| INSTRUCTIONS FOR THE TASK |
In the listing below, print exactly the lines between the line holding "The < textarea" and the line holding "The < rows >", inclusive, and no more.
EXERCISE DATA START
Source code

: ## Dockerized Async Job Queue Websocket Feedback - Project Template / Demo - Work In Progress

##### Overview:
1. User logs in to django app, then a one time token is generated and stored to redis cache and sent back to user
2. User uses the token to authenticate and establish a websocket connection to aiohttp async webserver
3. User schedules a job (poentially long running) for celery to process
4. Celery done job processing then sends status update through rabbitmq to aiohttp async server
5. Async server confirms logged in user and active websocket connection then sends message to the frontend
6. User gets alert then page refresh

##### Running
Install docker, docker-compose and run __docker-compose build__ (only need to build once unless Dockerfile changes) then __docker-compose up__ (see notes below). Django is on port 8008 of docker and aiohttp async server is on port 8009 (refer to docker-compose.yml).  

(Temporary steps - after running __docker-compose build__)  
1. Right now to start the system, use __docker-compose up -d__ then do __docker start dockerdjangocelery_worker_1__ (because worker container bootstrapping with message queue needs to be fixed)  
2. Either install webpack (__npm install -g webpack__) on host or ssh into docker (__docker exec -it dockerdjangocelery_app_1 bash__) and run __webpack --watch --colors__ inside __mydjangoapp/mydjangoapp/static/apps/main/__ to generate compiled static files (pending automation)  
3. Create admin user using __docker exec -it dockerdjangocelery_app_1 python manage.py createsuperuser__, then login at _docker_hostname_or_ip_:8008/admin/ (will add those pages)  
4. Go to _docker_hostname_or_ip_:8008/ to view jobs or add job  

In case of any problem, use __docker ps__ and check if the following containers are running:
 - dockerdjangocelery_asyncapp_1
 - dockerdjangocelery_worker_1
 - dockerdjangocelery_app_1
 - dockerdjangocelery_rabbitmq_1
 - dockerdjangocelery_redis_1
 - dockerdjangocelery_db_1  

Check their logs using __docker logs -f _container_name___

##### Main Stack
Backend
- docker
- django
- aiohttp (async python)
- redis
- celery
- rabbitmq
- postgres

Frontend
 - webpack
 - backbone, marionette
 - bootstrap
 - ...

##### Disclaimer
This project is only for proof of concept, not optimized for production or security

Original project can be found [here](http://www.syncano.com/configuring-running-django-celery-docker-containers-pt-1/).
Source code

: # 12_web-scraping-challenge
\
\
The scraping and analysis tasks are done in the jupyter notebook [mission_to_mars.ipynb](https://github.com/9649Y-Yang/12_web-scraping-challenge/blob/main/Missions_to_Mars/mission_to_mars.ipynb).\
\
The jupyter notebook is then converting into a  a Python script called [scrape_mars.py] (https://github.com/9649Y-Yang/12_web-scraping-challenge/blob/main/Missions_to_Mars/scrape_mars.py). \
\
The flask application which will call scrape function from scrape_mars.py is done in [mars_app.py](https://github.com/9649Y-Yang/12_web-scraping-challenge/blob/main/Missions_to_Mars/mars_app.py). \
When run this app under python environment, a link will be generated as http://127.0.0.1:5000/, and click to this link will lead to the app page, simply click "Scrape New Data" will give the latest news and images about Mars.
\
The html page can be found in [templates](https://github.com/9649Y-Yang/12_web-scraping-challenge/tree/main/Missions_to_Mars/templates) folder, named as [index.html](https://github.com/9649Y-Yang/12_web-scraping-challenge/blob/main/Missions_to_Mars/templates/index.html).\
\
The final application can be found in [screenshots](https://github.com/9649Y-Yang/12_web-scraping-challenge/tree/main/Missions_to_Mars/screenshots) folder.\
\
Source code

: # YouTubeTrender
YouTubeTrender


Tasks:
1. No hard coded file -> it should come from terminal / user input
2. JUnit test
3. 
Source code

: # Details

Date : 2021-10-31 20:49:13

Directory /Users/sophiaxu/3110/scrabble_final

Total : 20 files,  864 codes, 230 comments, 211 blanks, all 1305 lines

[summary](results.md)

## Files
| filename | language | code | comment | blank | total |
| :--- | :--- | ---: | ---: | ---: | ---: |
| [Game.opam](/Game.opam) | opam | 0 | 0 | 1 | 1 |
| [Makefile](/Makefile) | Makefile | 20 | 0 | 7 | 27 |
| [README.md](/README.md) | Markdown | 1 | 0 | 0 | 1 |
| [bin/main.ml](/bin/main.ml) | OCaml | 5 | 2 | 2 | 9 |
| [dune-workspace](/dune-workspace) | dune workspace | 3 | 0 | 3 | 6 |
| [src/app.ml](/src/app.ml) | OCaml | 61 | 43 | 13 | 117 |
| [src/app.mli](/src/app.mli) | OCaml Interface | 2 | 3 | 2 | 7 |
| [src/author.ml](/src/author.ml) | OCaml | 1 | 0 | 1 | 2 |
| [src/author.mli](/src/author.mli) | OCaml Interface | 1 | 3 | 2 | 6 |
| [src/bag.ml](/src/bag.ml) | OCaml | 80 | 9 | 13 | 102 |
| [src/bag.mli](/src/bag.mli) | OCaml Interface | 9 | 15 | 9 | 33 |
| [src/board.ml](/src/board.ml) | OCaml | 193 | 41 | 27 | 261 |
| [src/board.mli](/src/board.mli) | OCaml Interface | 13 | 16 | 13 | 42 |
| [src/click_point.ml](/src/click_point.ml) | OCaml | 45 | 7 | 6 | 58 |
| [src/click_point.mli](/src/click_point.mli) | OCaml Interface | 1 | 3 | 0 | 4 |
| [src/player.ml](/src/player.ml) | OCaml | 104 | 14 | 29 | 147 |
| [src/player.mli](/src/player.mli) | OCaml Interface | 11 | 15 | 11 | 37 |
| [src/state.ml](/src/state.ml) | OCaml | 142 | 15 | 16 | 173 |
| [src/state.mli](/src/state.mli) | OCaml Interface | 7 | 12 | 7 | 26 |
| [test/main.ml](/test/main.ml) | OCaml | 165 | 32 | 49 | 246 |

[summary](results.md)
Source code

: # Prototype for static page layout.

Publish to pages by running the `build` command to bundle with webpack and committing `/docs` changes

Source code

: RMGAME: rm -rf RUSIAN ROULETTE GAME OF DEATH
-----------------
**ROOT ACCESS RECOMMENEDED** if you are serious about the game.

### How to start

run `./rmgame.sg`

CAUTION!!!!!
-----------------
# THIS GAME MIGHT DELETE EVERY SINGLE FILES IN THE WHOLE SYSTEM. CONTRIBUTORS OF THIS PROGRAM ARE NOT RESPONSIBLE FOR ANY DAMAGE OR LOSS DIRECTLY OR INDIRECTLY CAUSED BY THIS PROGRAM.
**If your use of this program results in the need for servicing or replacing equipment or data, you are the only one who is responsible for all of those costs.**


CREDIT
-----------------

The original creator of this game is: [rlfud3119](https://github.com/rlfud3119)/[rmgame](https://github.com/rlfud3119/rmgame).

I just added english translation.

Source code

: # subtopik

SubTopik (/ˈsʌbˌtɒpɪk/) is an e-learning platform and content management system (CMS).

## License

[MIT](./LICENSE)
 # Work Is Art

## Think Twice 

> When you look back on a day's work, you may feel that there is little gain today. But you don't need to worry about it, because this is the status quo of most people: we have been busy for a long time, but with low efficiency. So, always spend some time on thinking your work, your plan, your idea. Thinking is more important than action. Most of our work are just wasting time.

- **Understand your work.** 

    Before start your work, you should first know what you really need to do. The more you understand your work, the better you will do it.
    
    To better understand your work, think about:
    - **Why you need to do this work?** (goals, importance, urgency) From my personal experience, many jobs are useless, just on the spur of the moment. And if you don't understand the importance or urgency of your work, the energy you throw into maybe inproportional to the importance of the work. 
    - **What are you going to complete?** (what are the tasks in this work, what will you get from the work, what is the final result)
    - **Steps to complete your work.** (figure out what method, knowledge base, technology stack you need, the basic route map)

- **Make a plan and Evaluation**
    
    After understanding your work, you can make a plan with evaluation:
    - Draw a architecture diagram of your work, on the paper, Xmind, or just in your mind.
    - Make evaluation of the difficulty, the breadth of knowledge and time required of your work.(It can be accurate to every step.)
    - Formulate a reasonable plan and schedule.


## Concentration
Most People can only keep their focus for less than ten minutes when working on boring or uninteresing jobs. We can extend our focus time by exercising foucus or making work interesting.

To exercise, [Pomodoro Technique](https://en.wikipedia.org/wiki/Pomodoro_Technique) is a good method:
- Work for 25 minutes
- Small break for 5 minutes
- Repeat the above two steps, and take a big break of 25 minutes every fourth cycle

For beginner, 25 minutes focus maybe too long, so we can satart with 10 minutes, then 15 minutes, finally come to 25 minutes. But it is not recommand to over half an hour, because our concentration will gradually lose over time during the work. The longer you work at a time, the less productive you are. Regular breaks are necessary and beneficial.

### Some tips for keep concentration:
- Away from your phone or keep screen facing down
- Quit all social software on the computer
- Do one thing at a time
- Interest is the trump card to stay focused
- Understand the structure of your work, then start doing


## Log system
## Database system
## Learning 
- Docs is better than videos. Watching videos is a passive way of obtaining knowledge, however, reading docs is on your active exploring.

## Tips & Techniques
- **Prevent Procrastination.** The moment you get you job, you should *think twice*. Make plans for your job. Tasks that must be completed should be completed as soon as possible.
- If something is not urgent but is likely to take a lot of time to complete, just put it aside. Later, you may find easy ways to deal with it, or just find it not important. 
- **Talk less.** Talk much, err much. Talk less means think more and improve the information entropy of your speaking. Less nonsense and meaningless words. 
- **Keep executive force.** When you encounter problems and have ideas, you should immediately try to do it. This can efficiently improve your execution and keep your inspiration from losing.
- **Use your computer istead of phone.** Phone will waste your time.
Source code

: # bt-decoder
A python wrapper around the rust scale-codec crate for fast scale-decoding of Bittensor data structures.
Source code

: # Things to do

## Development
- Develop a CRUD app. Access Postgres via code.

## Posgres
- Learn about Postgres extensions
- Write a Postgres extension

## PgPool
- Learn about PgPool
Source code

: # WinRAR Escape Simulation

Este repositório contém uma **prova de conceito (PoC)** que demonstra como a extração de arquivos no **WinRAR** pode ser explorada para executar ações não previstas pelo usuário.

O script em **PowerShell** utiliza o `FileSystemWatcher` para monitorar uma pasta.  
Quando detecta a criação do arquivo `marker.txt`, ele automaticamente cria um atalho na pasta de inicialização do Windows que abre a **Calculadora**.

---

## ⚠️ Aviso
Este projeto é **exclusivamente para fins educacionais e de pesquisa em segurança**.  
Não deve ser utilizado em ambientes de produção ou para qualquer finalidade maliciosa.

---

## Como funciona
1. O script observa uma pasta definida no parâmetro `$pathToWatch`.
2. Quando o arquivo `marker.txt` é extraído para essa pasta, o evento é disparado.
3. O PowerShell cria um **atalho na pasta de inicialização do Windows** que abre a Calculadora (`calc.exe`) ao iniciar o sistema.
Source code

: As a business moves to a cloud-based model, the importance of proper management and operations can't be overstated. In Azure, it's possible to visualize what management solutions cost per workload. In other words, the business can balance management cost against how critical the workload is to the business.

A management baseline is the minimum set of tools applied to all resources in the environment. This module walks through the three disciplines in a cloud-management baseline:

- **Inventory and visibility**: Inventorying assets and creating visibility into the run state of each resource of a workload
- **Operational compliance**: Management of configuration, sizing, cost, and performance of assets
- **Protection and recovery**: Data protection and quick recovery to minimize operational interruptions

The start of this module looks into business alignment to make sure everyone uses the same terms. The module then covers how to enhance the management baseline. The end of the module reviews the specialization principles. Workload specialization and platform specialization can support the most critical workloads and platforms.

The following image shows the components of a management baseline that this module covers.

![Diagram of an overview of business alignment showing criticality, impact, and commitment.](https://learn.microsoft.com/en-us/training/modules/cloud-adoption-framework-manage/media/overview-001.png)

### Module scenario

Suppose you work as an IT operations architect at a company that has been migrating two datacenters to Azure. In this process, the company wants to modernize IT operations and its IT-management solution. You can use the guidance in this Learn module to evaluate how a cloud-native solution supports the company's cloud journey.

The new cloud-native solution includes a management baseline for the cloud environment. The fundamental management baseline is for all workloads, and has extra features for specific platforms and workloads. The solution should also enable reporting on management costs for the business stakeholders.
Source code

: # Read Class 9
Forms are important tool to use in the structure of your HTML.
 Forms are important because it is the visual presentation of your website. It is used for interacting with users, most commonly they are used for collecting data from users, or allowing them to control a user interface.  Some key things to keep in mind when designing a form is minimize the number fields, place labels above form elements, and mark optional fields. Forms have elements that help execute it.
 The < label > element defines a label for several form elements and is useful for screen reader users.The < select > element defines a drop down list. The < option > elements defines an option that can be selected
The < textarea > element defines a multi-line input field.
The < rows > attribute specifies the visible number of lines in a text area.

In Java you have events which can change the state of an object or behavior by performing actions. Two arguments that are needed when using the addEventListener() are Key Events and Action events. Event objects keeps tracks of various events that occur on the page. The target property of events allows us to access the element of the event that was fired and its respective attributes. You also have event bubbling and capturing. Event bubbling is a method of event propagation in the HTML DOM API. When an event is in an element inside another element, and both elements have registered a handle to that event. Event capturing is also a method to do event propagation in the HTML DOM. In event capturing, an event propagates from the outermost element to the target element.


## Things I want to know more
EXERCISE DATA END
| RESPONSE AREA |
The < textarea > element defines a multi-line input field.
The < rows > attribute specifies the visible number of lines in a text area.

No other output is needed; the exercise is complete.